The debate over John Judis’ “recantation” of the hypothesis of the 2002 book he co-wrote with Ruy Teixeira, The Emerging Democratic Majority, intensified yesterday. Jonathan Chait took on the difficult task of arguing that the hypothesis is actually stronger than its co-author believes.
Chait acknowledges that the book did not anticipate the depth of the problem Democrats have recently had in Greater Appalachia. But he enlists Teixeira via email to knock down some of Judis’ pessimistic assessments of Democratic prospects among college-educated, middle-income voters. And he notes, correctly, that the Republicans who have been high-fiving each other over Judis’ “conversion” aren’t paying a lot of attention to what he is or isn’t actually saying.
What Chait concedes, however–as does at least one friendly Republican critic, Sean Trende of RealClearPolitics–is that the key question about projections of this or that “majority” has become “majority of what?”
The [Democratic] party’s new base is heavily concentrated in urban areas, whose voting strength underrepresented in both the House and the Senate. Additionally, they are far more likely than core Republican voters to stay home during midterm elections. This has allowed the Republican Party to gain a near lock on holding the House, and a strong geographic advantage in holding the Senate. The Emerging Democratic Majority thus comes with the very important caveat that it applies only to one branch of government. (Likewise, Phillip’s Emerging Republican Majority coincided with a period of continuous Democratic control of the House.)

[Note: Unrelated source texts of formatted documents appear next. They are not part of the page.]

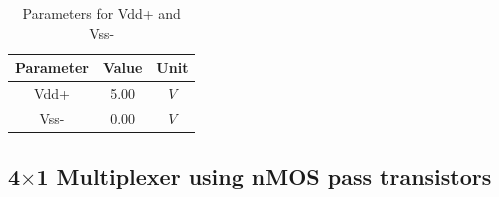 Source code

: \documentclass[a4paper,12pt]{article}
\begin{document}
	
	\begin{table}[H]
		\centering
		\caption{Parameters for Vdd+ and Vss- }
		\begin{tabular}{|c|c|c|}
			\hline
			\textbf{Parameter} & \textbf{Value} & \textbf{Unit} \\ \hline
			Vdd+               & 5.00           & $V $            \\ \hline
			Vss-               & 0.00           & $V$             \\ \hline
		\end{tabular}
		
	\end{table}
	
	
	
	\newpage
		\subsection{4$\times$1 Multiplexer using nMOS pass transistors}
		
\end{document}
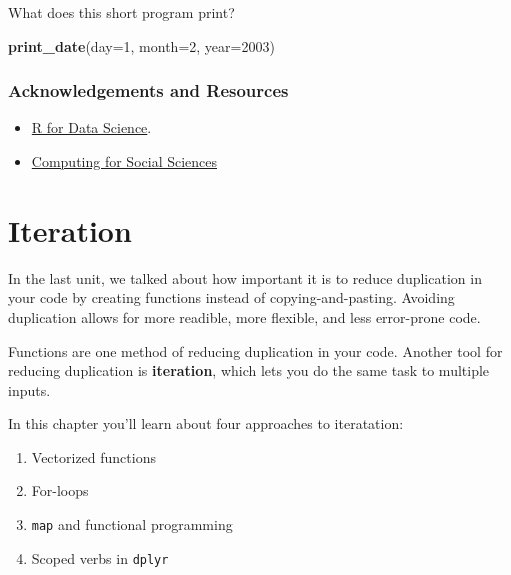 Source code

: \documentclass[]{book}
\newenvironment{Shaded}{\begin{snugshade}}{\end{snugshade}}
\newcommand{\KeywordTok}[1]{\textcolor[rgb]{0.13,0.29,0.53}{\textbf{#1}}}
\newcommand{\DataTypeTok}[1]{\textcolor[rgb]{0.13,0.29,0.53}{#1}}
\newcommand{\DecValTok}[1]{\textcolor[rgb]{0.00,0.00,0.81}{#1}}
\newcommand{\NormalTok}[1]{#1}
\providecommand{\tightlist}{%
  \setlength{\itemsep}{0pt}\setlength{\parskip}{0pt}}
\begin{document}
What does this short program print?

\begin{Shaded}
\begin{Highlighting}[]
\KeywordTok{print_date}\NormalTok{(}\DataTypeTok{day=}\DecValTok{1}\NormalTok{, }\DataTypeTok{month=}\DecValTok{2}\NormalTok{, }\DataTypeTok{year=}\DecValTok{2003}\NormalTok{)}
\end{Highlighting}
\end{Shaded}

\subsubsection*{Acknowledgements and
Resources}\label{acknowledgements-and-resources}

\begin{itemize}
\tightlist
\item
  \href{https://r4ds.had.co.nz/functions.html}{R for Data Science}.
\item
  \href{https://cfss.uchicago.edu/notes/functions}{Computing for Social
  Sciences}
\end{itemize}

\hypertarget{iteration}{\section{Iteration}\label{iteration}}

In the last unit, we talked about how important it is to reduce
duplication in your code by creating functions instead of
copying-and-pasting. Avoiding duplication allows for more readible, more
flexible, and less error-prone code.

Functions are one method of reducing duplication in your code. Another
tool for reducing duplication is \textbf{iteration}, which lets you do
the same task to multiple inputs.

In this chapter you'll learn about four approaches to iteratation:

\begin{enumerate}
\def\labelenumi{\arabic{enumi}.}
\tightlist
\item
  Vectorized functions
\item
  For-loops
\item
  \texttt{map} and functional programming
\item
  Scoped verbs in \texttt{dplyr}
\end{enumerate}
\end{document}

Yeah, that’s a caveat almost as large as the hypothesis itself, I’d say. In any event, I wrote up the whole controversy over at TPMCafe, concluding that structural factors make it highly perilous to project a stable majority for either party, given the difficulty of either winning enough elections in a compressed period of time to actually govern the country. Something ought to give, eventually, but don’t count on it happening in the next couple of cycles.